*** Extracted material ***
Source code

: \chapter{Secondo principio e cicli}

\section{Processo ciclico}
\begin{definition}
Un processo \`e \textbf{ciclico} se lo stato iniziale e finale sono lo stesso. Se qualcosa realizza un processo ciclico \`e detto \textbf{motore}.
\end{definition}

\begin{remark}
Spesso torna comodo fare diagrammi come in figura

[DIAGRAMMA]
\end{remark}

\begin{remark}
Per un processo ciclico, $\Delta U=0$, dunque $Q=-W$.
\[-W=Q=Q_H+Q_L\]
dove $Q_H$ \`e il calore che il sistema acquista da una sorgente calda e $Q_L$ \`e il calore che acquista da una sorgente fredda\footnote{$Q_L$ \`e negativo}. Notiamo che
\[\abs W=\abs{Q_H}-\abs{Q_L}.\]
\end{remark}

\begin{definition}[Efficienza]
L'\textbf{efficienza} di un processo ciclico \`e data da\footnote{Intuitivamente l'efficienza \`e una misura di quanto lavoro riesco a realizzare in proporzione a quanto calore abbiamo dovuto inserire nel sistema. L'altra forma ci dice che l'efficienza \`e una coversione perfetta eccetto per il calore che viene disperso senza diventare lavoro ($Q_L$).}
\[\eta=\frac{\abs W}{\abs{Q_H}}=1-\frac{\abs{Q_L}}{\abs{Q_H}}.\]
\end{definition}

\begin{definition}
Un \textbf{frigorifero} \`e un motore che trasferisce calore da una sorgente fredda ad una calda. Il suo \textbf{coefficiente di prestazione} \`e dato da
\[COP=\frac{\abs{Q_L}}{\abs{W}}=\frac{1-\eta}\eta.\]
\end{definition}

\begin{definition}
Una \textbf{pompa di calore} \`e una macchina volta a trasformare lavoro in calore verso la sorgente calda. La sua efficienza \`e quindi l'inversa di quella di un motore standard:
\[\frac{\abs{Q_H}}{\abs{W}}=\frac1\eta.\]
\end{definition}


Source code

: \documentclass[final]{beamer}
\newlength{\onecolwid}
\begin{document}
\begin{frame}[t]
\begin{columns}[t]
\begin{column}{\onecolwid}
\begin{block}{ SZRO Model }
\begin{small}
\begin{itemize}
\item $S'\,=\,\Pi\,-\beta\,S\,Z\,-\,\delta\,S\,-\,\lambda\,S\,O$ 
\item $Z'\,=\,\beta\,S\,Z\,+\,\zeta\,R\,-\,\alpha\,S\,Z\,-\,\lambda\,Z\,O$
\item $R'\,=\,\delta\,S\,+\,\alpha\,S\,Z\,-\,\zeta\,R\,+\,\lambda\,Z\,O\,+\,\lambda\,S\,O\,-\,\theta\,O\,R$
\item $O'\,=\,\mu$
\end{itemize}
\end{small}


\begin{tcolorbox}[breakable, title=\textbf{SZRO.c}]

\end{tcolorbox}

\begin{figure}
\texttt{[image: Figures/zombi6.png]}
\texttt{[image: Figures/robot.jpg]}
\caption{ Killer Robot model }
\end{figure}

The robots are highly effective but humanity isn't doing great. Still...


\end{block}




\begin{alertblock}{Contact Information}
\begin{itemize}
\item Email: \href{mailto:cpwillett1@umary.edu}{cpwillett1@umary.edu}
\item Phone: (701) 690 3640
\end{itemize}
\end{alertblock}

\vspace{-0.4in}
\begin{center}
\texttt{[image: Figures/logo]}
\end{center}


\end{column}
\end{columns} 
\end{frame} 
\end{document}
*** End of Extracted material ***
Aim of the exercise
Looking at the records above, say how many lines hold the string "beta". Write nothing but the number.

Output
2